Friday 23 October 2009

Morning roundup

  • Germany's push for renewable energies comes at a cost: carbon abatement costs from home based photovoltaics is $1000/ton, heavily subsidised

  • Bootleggers, Baptists and climate

  • South African land reforms driving productive farmers to the Congo as a hedge.

  • The healthists advance (pt 1): Doug Sellman claims he doesn't want to return to prohibition but wants a "middle ground" between extremes; of course, alcohol is already heavily regulated. If every year we move to the midpoint between the "extreme" of the status quo and the "extreme" of prohibition, in how many years do we reach prohibition? Ok, it asymptotes, but you get the picture.

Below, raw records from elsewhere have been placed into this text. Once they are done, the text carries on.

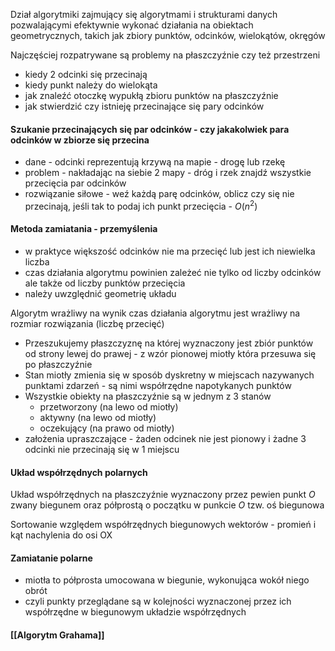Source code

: Dział algorytmiki zajmujący się algorytmami i strukturami danych pozwalającymi efektywnie wykonać działania na obiektach geometrycznych, takich jak zbiory punktów, odcinków, wielokątów, okręgów

Najczęściej rozpatrywane są problemy na płaszczyźnie czy też przestrzeni
- kiedy 2 odcinki się przecinają
- kiedy punkt należy do wielokąta
- jak znaleźć otoczkę wypukłą zbioru punktów na płaszczyźnie
- jak stwierdzić czy istnieję przecinające się pary odcinków

#### Szukanie przecinających się par odcinków - czy jakakolwiek para odcinków w zbiorze się przecina
- dane - odcinki reprezentują krzywą na mapie - drogę lub rzekę
- problem - nakładając na siebie 2 mapy - dróg i rzek znajdź wszystkie przecięcia par odcinków
- rozwiązanie siłowe - weź każdą parę odcinków, oblicz czy się nie przecinają, jeśli tak to podaj ich punkt przecięcia - $O(n^2)$

#### Metoda zamiatania - przemyślenia
- w praktyce większość odcinków nie ma przecięć lub jest ich niewielka liczba
- czas działania algorytmu powinien zależeć nie tylko od liczby odcinków ale także od liczby punktów przecięcia
- należy uwzględnić geometrię układu

Algorytm wrażliwy na wynik
czas działania algorytmu jest wrażliwy na rozmiar rozwiązania (liczbę przecięć)

- Przeszukujemy płaszczyznę na której wyznaczony jest zbiór punktów od strony lewej do prawej - z wzór pionowej miotły która przesuwa się po płaszczyźnie
- Stan miotły zmienia się w sposób dyskretny w miejscach nazywanych punktami zdarzeń - są nimi współrzędne napotykanych punktów
- Wszystkie obiekty na płaszczyźnie są w jednym z 3 stanów
	- przetworzony (na lewo od miotły)
	- aktywny (na lewo od miotły)
	- oczekujący (na prawo od miotły)
- założenia upraszczające - żaden odcinek nie jest pionowy i żadne 3 odcinki nie przecinają się w 1 miejscu

#### Układ współrzędnych polarnych
Układ współrzędnych na płaszczyźnie wyznaczony przez pewien punkt $O$ zwany biegunem oraz półprostą o początku w punkcie $O$ tzw. oś biegunowa

Sortowanie względem współrzędnych biegunowych wektorów - promień i kąt nachylenia do osi OX

#### Zamiatanie polarne
- miotła to półprosta umocowana w biegunie, wykonująca wokół niego obrót
- czyli punkty przeglądane są w kolejności wyznaczonej przez ich współrzędne w biegunowym układzie współrzędnych

#### [[Algorytm Grahama]]
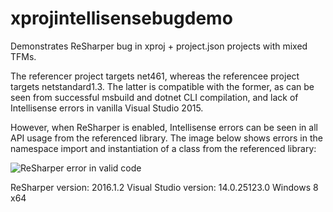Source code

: # xprojintellisensebugdemo
Demonstrates ReSharper bug in xproj + project.json projects with mixed TFMs. 

The referencer project targets net461, whereas the referencee project targets netstandard1.3. The latter is compatible with the former, as can be seen from successful msbuild and dotnet CLI compilation, and lack of Intellisense errors in vanilla Visual Studio 2015. 

However, when ReSharper is enabled, Intellisense errors can be seen in all API usage from the referenced library. The image below shows errors in the namespace import and instantiation of a class from the referenced library:

![ReSharper error in valid code](https://qjlqkg.by3302.livefilestore.com/y3m1GEvhJopBVRntFSMIXvCnIMWA_FAjtXHwx8m4V7GgFgOp_AQLrAb313-bVCAO_4woyBBQN_C8z7Af3Rgv47_Jf7NaUwF9dpvLEapZ9wIwH5U4MLwVQ9eTb8UVAUU9QtXDma17lH_ePsptSzjG8xUUsH8ylKDvxJyDk1IPdEj4ds/devenv_2016-06-28_19-00-19.png?psid=1)

ReSharper version: 2016.1.2
Visual Studio version: 14.0.25123.0
Windows 8 x64
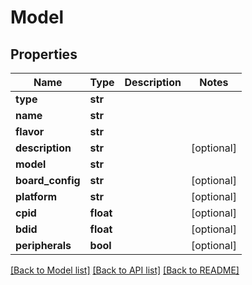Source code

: # Model


## Properties
Name | Type | Description | Notes
------------ | ------------- | ------------- | -------------
**type** | **str** |  | 
**name** | **str** |  | 
**flavor** | **str** |  | 
**description** | **str** |  | [optional] 
**model** | **str** |  | 
**board_config** | **str** |  | [optional] 
**platform** | **str** |  | [optional] 
**cpid** | **float** |  | [optional] 
**bdid** | **float** |  | [optional] 
**peripherals** | **bool** |  | [optional] 

[[Back to Model list]](../README.md#documentation-for-models) [[Back to API list]](../README.md#documentation-for-api-endpoints) [[Back to README]](../README.md)


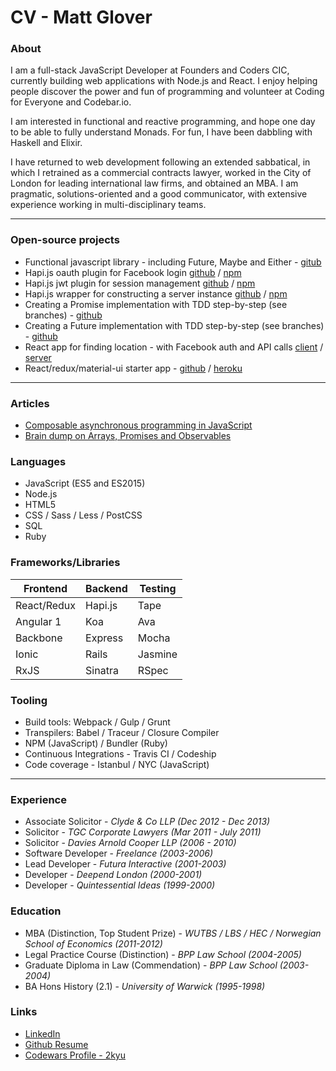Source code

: # CV - Matt Glover

### About

I am a full-stack JavaScript Developer at Founders and Coders CIC, currently building web applications with Node.js and React. I enjoy helping people discover the power and fun of programming and volunteer at Coding for Everyone and Codebar.io.

I am interested in functional and reactive programming, and hope one day to be able to fully understand Monads. For fun, I have been dabbling with Haskell and Elixir.

I have returned to web development following an extended sabbatical, in which I retrained as a commercial contracts lawyer, worked in the City of London for leading international law firms, and obtained an MBA. I am pragmatic, solutions-oriented and a good communicator, with extensive experience working in multi-disciplinary teams.


***

### Open-source projects

- Functional javascript library - including Future, Maybe and Either - [gitub](https://github.com/matthewglover/functionaljs)
- Hapi.js oauth plugin for Facebook login [github](https://github.com/matthewglover/hapi-oauth) / [npm](https://www.npmjs.com/package/@matthewglover/hapi-oauth)
- Hapi.js jwt plugin for session management [github](https://github.com/matthewglover/hapi-jwt) / [npm](https://www.npmjs.com/package/@matthewglover/hapi-jwt)
- Hapi.js wrapper for constructing a server instance [github](https://github.com/matthewglover/hapi-wrapper) / [npm](https://www.npmjs.com/package/@matthewglover/hapi-wrapper)
- Creating a Promise implementation with TDD step-by-step (see branches) - [github](https://github.com/matthewglover/promise-example)
- Creating a Future implementation with TDD step-by-step (see branches) - [github](https://github.com/matthewglover/future-example)
- React app for finding location - with Facebook auth and API calls   [client](https://github.com/matthewglover/goodspot-client) / [server](https://github.com/matthewglover/goodspot-api)
- React/redux/material-ui starter app - [github](https://github.com/matthewglover/react-redux-material-ui) / [heroku](https://react-redux-material-ui.herokuapp.com/)

***
### Articles

- [Composable asynchronous programming in JavaScript](https://medium.com/@MattGlvr/composable-asynchronous-programming-in-javascript-7782d2047a43)
- [Brain dump on Arrays, Promises and Observables](https://medium.com/@MattGlvr/brain-dump-on-arrays-promises-and-observables-a20421907ede)


### Languages

- JavaScript (ES5 and ES2015)
- Node.js
- HTML5
- CSS / Sass / Less / PostCSS
- SQL
- Ruby


### Frameworks/Libraries

| Frontend                       | Backend                          | Testing
|--------------------------------|----------------------------------|---------------
| React/Redux                    | Hapi.js                          | Tape
| Angular 1                      | Koa                              | Ava
| Backbone                       | Express                          | Mocha
| Ionic                          | Rails                            | Jasmine
| RxJS                           | Sinatra                          | RSpec

### Tooling

- Build tools: Webpack / Gulp / Grunt
- Transpilers: Babel / Traceur / Closure Compiler
- NPM (JavaScript) / Bundler (Ruby)
- Continuous Integrations - Travis CI / Codeship
- Code coverage - Istanbul / NYC (JavaScript)

***

### Experience

- Associate Solicitor - _Clyde & Co LLP (Dec 2012 - Dec 2013)_
- Solicitor - _TGC Corporate Lawyers (Mar 2011 - July 2011)_
- Solicitor - _Davies Arnold Cooper LLP (2006 - 2010)_
- Software Developer - _Freelance (2003-2006)_
- Lead Developer - _Futura Interactive (2001-2003)_
- Developer - _Deepend London (2000-2001)_
- Developer - _Quintessential Ideas (1999-2000)_


### Education

- MBA (Distinction, Top Student Prize) - _WUTBS / LBS / HEC / Norwegian School of Economics (2011-2012)_
- Legal Practice Course (Distinction) - _BPP Law School (2004-2005)_
- Graduate Diploma in Law (Commendation) - _BPP Law School (2003-2004)_
- BA Hons History (2.1) - _University of Warwick (1995-1998)_

### Links

- [LinkedIn](https://www.linkedin.com/in/matthew-glover-uk)
- [Github Resume](https://resume.github.io/?matthewglover)
- [Codewars Profile - 2kyu](http://www.codewars.com/users/matthewglover)
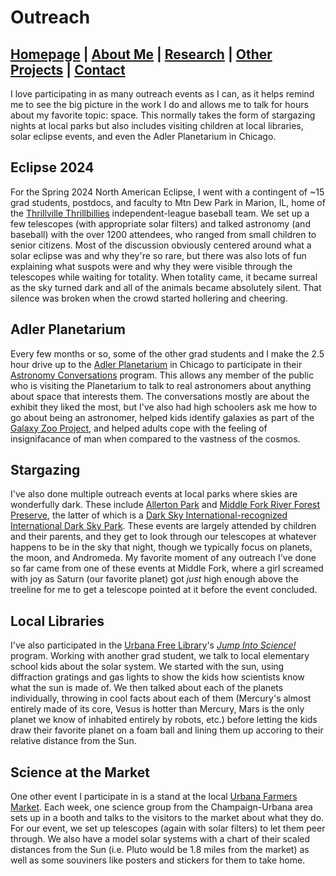# Outreach

## [Homepage](https://ctmurphey.github.io) | [About Me](https://ctmurphey.github.io/about) | [Research](https://ctmurphey.github.io/research) | [Other Projects](https://ctmurphey.github.io/projects) | [Contact](http://ctmurphey.github.io/contact)

I love participating in as many outreach events as I can, as it helps remind me to see the big picture in the work I do and allows me to talk for hours about my favorite topic: space. This normally takes the form of stargazing nights at local parks but also includes visiting children at local libraries, solar eclipse events, and even the Adler Planetarium in Chicago.

## Eclipse 2024
For the Spring 2024 North American Eclipse, I went with a contingent of ~15 grad students, postdocs, and faculty to Mtn Dew Park in Marion, IL, home of the [Thrillville Thrillbillies](https://thrillbillies.com/landing/index) independent-league baseball team. We set up a few telescopes (with appropriate solar filters) and talked astronomy (and baseball) with the over 1200 attendees, who ranged from small children to senior citizens. Most of the discussion obviously centered around what a solar eclipse was and why they're so rare, but there was also lots of fun explaining what suspots were and why they were visible through the telescopes while waiting for totality. When totality came, it became surreal as the sky turned dark and all of the animals became absolutely silent. That silence was broken when the crowd started hollering and cheering.

## Adler Planetarium
Every few months or so, some of the other grad students and I make the 2.5 hour drive up to the [Adler Planetarium](https://www.adlerplanetarium.org/) in Chicago to participate in their [Astronomy Conversations](https://www.adlerplanetarium.org/explore/exhibits/space-visualization-lab/) program. This allows any member of the public who is visiting the Planetarium to talk to real astronomers about anything about space that interests them. The conversations mostly are about the exhibit they liked the most, but I've also had high schoolers ask me how to go about being an astronomer, helped kids identify galaxies as part of the [Galaxy Zoo Project](https://www.zooniverse.org/projects/zookeeper/galaxy-zoo-weird-and-wonderful), and helped adults cope with the feeling of insignifacance of man when compared to the vastness of the cosmos.

## Stargazing
I've also done multiple outreach events at local parks where skies are wonderfully dark. These include [Allerton Park](https://allerton.illinois.edu/) and [Middle Fork River Forest Preserve](https://www.champaignforests.org/forest-preserve/champaign-county/middle-fork-river), the latter of which is a [Dark Sky International-recognized International Dark Sky Park](https://darksky.org/places/middle-fork-river-forest-preserve-dark-sky-park/). These events are largely attended by children and their parents, and they get to look through our telescopes at whatever happens to be in the sky that night, though we typically focus on planets, the moon, and Andromeda. My favorite moment of any outreach I've done so far came from one of these events at Middle Fork, where a girl screamed with joy as Saturn (our favorite planet) got *just* high enough above the treeline for me to get a telescope pointed at it before the event concluded.

## Local Libraries
I've also participated in the [Urbana Free Library](https://urbanafreelibrary.org/)'s [*Jump Into Science!*](https://urbanafreelibrary.libnet.info/event/10076835) program. Working with another grad student, we talk to local elementary school kids about the solar system. We started with the sun, using diffraction gratings and gas lights to show the kids how scientists know what the sun is made of. We then talked about each of the planets individually, throwing in cool facts about each of them (Mercury's almost entirely made of its core, Vesus is hotter than Mercury, Mars is the only planet we know of inhabited entirely by robots, etc.) before letting the kids draw their favorite planet on a foam ball and lining them up accoring to their relative distance from the Sun.

## Science at the Market
One other event I participate in is a stand at the local [Urbana Farmers Market](https://urbanamarket.org/). Each week, one science group from the Champaign-Urbana area sets up in a booth and talks to the visitors to the market about what they do. For our event, we set up telescopes (again with solar filters) to let them peer through. We also have a model solar systems with a chart of their scaled distances from the Sun (i.e. Pluto would be 1.8 miles from the market) as well as some souviners like posters and stickers for them to take home.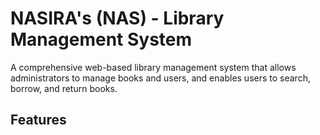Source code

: # NASIRA's (NAS) - Library Management System

A comprehensive web-based library management system that allows administrators to manage books and users, and enables users to search, borrow, and return books.

## Features
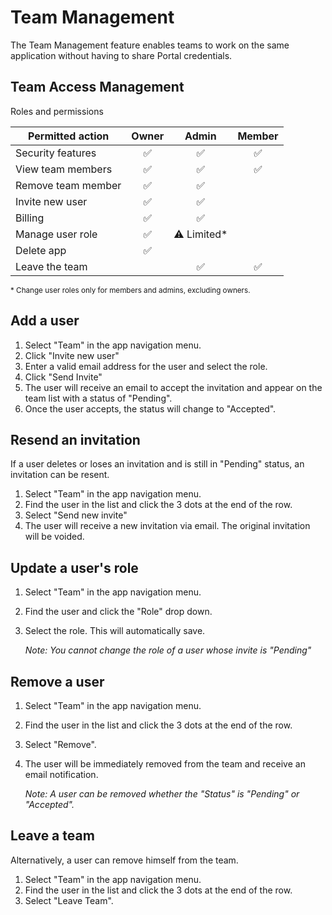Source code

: # Team Management

The Team Management feature enables teams to work on the same application without having to share Portal credentials.

## Team Access Management
Roles and permissions

<div class="team-mgmt-table-container">

| Permitted action   | Owner |    Admin    | Member  |
|--------------------|:-----:|:-----------:|:-------:|
| Security features  |   ✅   |      ✅    |    ✅   |
| View team members  |   ✅   |      ✅    |    ✅   |
| Remove team member |   ✅   |      ✅    |         |
| Invite new user    |   ✅   |      ✅    |         |
| Billing            |   ✅   |      ✅    |         |
| Manage user role   |   ✅   | ⚠️ Limited*|         |
| Delete app         |   ✅   |            |         |
| Leave the team     |       |      ✅     |    ✅   |

</div>

<sub> * Change user roles only for members and admins, excluding owners.</sub>

## Add a user
1. Select "Team" in the app navigation menu.
2. Click "Invite new user"
3. Enter a valid email address for the user and select the role.
4. Click "Send Invite"
5. The user will receive an email to accept the invitation and appear on the team list with a status of "Pending".
6. Once the user accepts, the status will change to "Accepted".

## Resend an invitation

If a user deletes or loses an invitation and is still in "Pending" status, an invitation can be resent.
1. Select "Team" in the app navigation menu.
2. Find the user in the list and click the 3 dots at the end of the row.
3. Select "Send new invite"
4. The user will receive a new invitation via email. The original invitation will be voided.


## Update a user's role
1. Select "Team" in the app navigation menu.
2. Find the user and click the "Role" drop down.
3. Select the role. This will automatically save.

   *Note: You cannot change the role of a user whose invite is "Pending"*

## Remove a user
1. Select "Team" in the app navigation menu.
2. Find the user in the list and click the 3 dots at the end of the row.
3. Select "Remove".
4. The user will be immediately removed from the team and receive an email notification.

   *Note: A user can be removed whether the "Status" is "Pending" or "Accepted".*

## Leave a team
Alternatively, a user can remove himself from the team.
1. Select "Team" in the app navigation menu.
2. Find the user in the list and click the 3 dots at the end of the row.
3. Select "Leave Team".
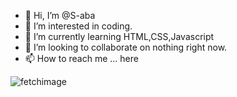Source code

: - 👋 Hi, I’m @S-aba
- 👀 I’m interested in coding.
- 🌱 I’m currently learning HTML,CSS,Javascript
- 💞️ I’m looking to collaborate on nothing right now.
- 📫 How to reach me ... here

<!---
S-aba/S-aba is a ✨ special ✨ repository because its `README.md` (this file) appears on your GitHub profile.
You can click the Preview link to take a look at your changes.
--->

![fetchimage](https://user-images.githubusercontent.com/109871306/180618228-c8a87c7d-48fc-49cb-923d-db18065e2084.png)
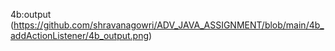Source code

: 4b:output
(https://github.com/shravanagowri/ADV_JAVA_ASSIGNMENT/blob/main/4b_addActionListener/4b_output.png)
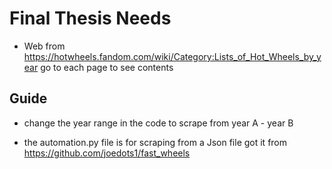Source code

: # Final Thesis Needs
- Web from https://hotwheels.fandom.com/wiki/Category:Lists_of_Hot_Wheels_by_year
  go to each page to see contents

## Guide
- change the year range in the code to scrape from year A - year B

- the automation.py file is for scraping from a Json file got it from https://github.com/joedots1/fast_wheels
  
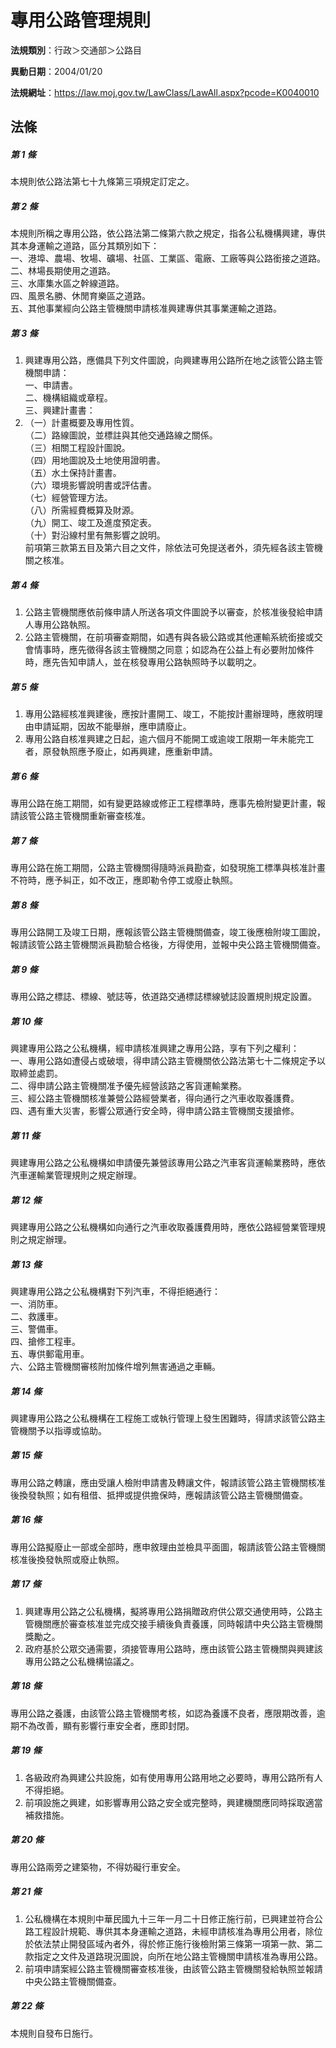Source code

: # 專用公路管理規則

**法規類別**：行政＞交通部＞公路目

**異動日期**：2004/01/20  

**法規網址**：https://law.moj.gov.tw/LawClass/LawAll.aspx?pcode=K0040010





## 法條
##### 第 1 條
本規則依公路法第七十九條第三項規定訂定之。

##### 第 2 條
本規則所稱之專用公路，依公路法第二條第六款之規定，指各公私機構興建，專供其本身運輸之道路，區分其類別如下：  
一、港埠、農場、牧場、礦場、社區、工業區、電廠、工廠等與公路銜接之道路。  
二、林場長期使用之道路。  
三、水庫集水區之幹線道路。  
四、風景名勝、休閒育樂區之道路。  
五、其他事業經向公路主管機關申請核准興建專供其事業運輸之道路。  

##### 第 3 條
1. 興建專用公路，應備具下列文件圖說，向興建專用公路所在地之該管公路主管機關申請：  
一、申請書。  
二、機構組織或章程。  
三、興建計畫書：
1. （一）計畫概要及專用性質。  
（二）路線圖說，並標註與其他交通路線之關係。  
（三）相關工程設計圖說。  
（四）用地圖說及土地使用證明書。  
（五）水土保持計畫書。  
（六）環境影響說明書或評估書。  
（七）經營管理方法。  
（八）所需經費概算及財源。  
（九）開工、竣工及進度預定表。  
（十）對沿線村里有無影響之說明。  
前項第三款第五目及第六目之文件，除依法可免提送者外，須先經各該主管機關之核准。

##### 第 4 條
1. 公路主管機關應依前條申請人所送各項文件圖說予以審查，於核准後發給申請人專用公路執照。
1. 公路主管機關，在前項審查期間，如遇有與各級公路或其他運輸系統銜接或交會情事時，應先徵得各該主管機關之同意；如認為在公益上有必要附加條件時，應先告知申請人，並在核發專用公路執照時予以載明之。

##### 第 5 條
1. 專用公路經核准興建後，應按計畫開工、竣工，不能按計畫辦理時，應敘明理由申請延期，因故不能舉辦，應申請廢止。
1. 專用公路自核准興建之日起，逾六個月不能開工或逾竣工限期一年未能完工者，原發執照應予廢止，如再興建，應重新申請。

##### 第 6 條
專用公路在施工期間，如有變更路線或修正工程標準時，應事先檢附變更計畫，報請該管公路主管機關重新審查核准。

##### 第 7 條
專用公路在施工期間，公路主管機關得隨時派員勘查，如發現施工標準與核准計畫不符時，應予糾正，如不改正，應即勒令停工或廢止執照。

##### 第 8 條
專用公路開工及竣工日期，應報該管公路主管機關備查，竣工後應檢附竣工圖說，報請該管公路主管機關派員勘驗合格後，方得使用，並報中央公路主管機關備查。

##### 第 9 條
專用公路之標誌、標線、號誌等，依道路交通標誌標線號誌設置規則規定設置。

##### 第 10 條
興建專用公路之公私機構，經申請核准興建之專用公路，享有下列之權利：  
一、專用公路如遭侵占或破壞，得申請公路主管機關依公路法第七十二條規定予以取締並處罰。  
二、得申請公路主管機關准予優先經營該路之客貨運輸業務。  
三、經公路主管機關核准兼營公路經營業者，得向通行之汽車收取養護費。  
四、遇有重大災害，影響公眾通行安全時，得申請公路主管機關支援搶修。  

##### 第 11 條
興建專用公路之公私機構如申請優先兼營該專用公路之汽車客貨運輸業務時，應依汽車運輸業管理規則之規定辦理。

##### 第 12 條
興建專用公路之公私機構如向通行之汽車收取養護費用時，應依公路經營業管理規則之規定辦理。

##### 第 13 條
興建專用公路之公私機構對下列汽車，不得拒絕通行：  
一、消防車。  
二、救護車。  
三、警備車。  
四、搶修工程車。  
五、專供郵電用車。  
六、公路主管機關審核附加條件增列無害通過之車輛。  

##### 第 14 條
興建專用公路之公私機構在工程施工或執行管理上發生困難時，得請求該管公路主管機關予以指導或協助。

##### 第 15 條
專用公路之轉讓，應由受讓人檢附申請書及轉讓文件，報請該管公路主管機關核准後換發執照；如有租借、抵押或提供擔保時，應報請該管公路主管機關備查。

##### 第 16 條
專用公路擬廢止一部或全部時，應申敘理由並檢具平面圖，報請該管公路主管機關核准後換發執照或廢止執照。

##### 第 17 條
1. 興建專用公路之公私機構，擬將專用公路捐贈政府供公眾交通使用時，公路主管機關應於審查核准並完成交接手續後負責養護，同時報請中央公路主管機關獎勵之。
1. 政府基於公眾交通需要，須接管專用公路時，應由該管公路主管機關與興建該專用公路之公私機構協議之。

##### 第 18 條
專用公路之養護，由該管公路主管機關考核，如認為養護不良者，應限期改善，逾期不為改善，顯有影響行車安全者，應即封閉。

##### 第 19 條
1. 各級政府為興建公共設施，如有使用專用公路用地之必要時，專用公路所有人不得拒絕。
1. 前項設施之興建，如影響專用公路之安全或完整時，興建機關應同時採取適當補救措施。

##### 第 20 條
專用公路兩旁之建築物，不得妨礙行車安全。

##### 第 21 條
1. 公私機構在本規則中華民國九十三年一月二十日修正施行前，已興建並符合公路工程設計規範、專供其本身運輸之道路，未經申請核准為專用公用者，除位於依法禁止開發區域內者外，得於修正施行後檢附第三條第一項第一款、第二款指定之文件及道路現況圖說，向所在地公路主管機關申請核准為專用公路。
1. 前項申請案經公路主管機關審查核准後，由該管公路主管機關發給執照並報請中央公路主管機關備查。

##### 第 22 條
本規則自發布日施行。


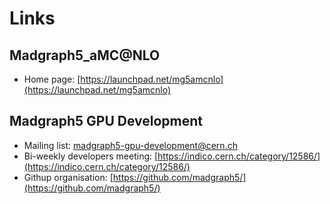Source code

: # Links

## Madgraph5_aMC@NLO 
- Home page: [https://launchpad.net/mg5amcnlo](https://launchpad.net/mg5amcnlo)

## Madgraph5 GPU Development

- Mailing list: [madgraph5-gpu-development@cern.ch](mailto:madgraph5-gpu-development@cern.ch)
- Bi-weekly developers meeting: [https://indico.cern.ch/category/12586/](https://indico.cern.ch/category/12586/)
- Githup organisation: [https://github.com/madgraph5/](https://github.com/madgraph5/)

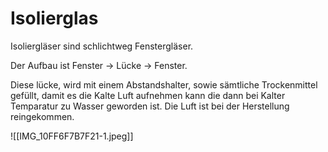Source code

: # Isolierglas

Isoliergläser sind schlichtweg Fenstergläser.

Der Aufbau ist Fenster -> Lücke -> Fenster.

Diese lücke, wird mit einem Abstandshalter, sowie sämtliche Trockenmittel gefüllt, damit es die Kalte Luft aufnehmen kann die dann bei Kalter Temparatur zu Wasser geworden ist. Die Luft ist bei der Herstellung reingekommen.

![[IMG_10FF6F7B7F21-1.jpeg]]
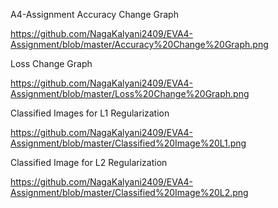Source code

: A4-Assignment
Accuracy Change Graph

https://github.com/NagaKalyani2409/EVA4-Assignment/blob/master/Accuracy%20Change%20Graph.png

Loss Change Graph

https://github.com/NagaKalyani2409/EVA4-Assignment/blob/master/Loss%20Change%20Graph.png

Classified Images for L1 Regularization

https://github.com/NagaKalyani2409/EVA4-Assignment/blob/master/Classified%20Image%20L1.png

Classified Image for L2 Regularization

https://github.com/NagaKalyani2409/EVA4-Assignment/blob/master/Classified%20Image%20L2.png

  • The healthists advance (pt 2): Christchurch City Council advocates:
    • minimum drinking age of 16 (not unreasonable)
    • split purchase age limit of 18/20 for on and off license purchase (will make the hospitality industry very happy; they've been lobbying for it to knock out the "drink at home" competition)
    • A national closing time for bars of 2 am that councils can adjust (ugh)
    • Health warning labels on alcohol (ugh, and serves as a non tariff barrier against imported drinks just as the "standard drink" labeling requirement did.)
    • "Powers to force bars to offer standard measures of wine, beer and spirits" -- a standard drink has 10 grams alcohol. Will bars have to have different sized glasses for different strengths of beer? Double ugh.
    • Higher taxes on alcohol -- but the McLeod Tax Review, Barker's Treasury analysis, and my work all show no case for increasing the excise tax
    • Restricting discounting by supermarkets (cartel price fixing)
    • Controls on liquor advertising, zero blood alcohol limit for under-20s.
    The article goes on to quote a Christchurch bar owner upset at the 2 am limit while most alcohol sales remain off-license. My impression is that the hospitality industry association has been pushing hard for a split age limit that would mean 18-19 year olds could only drink in bars; a cynic might think they're doing this to restrict competition for that age group. And a cynic might have a lot less sympathy for bar owners who lobby for restrictions that hurt their competitors and then complain when restrictions also are imposed on them.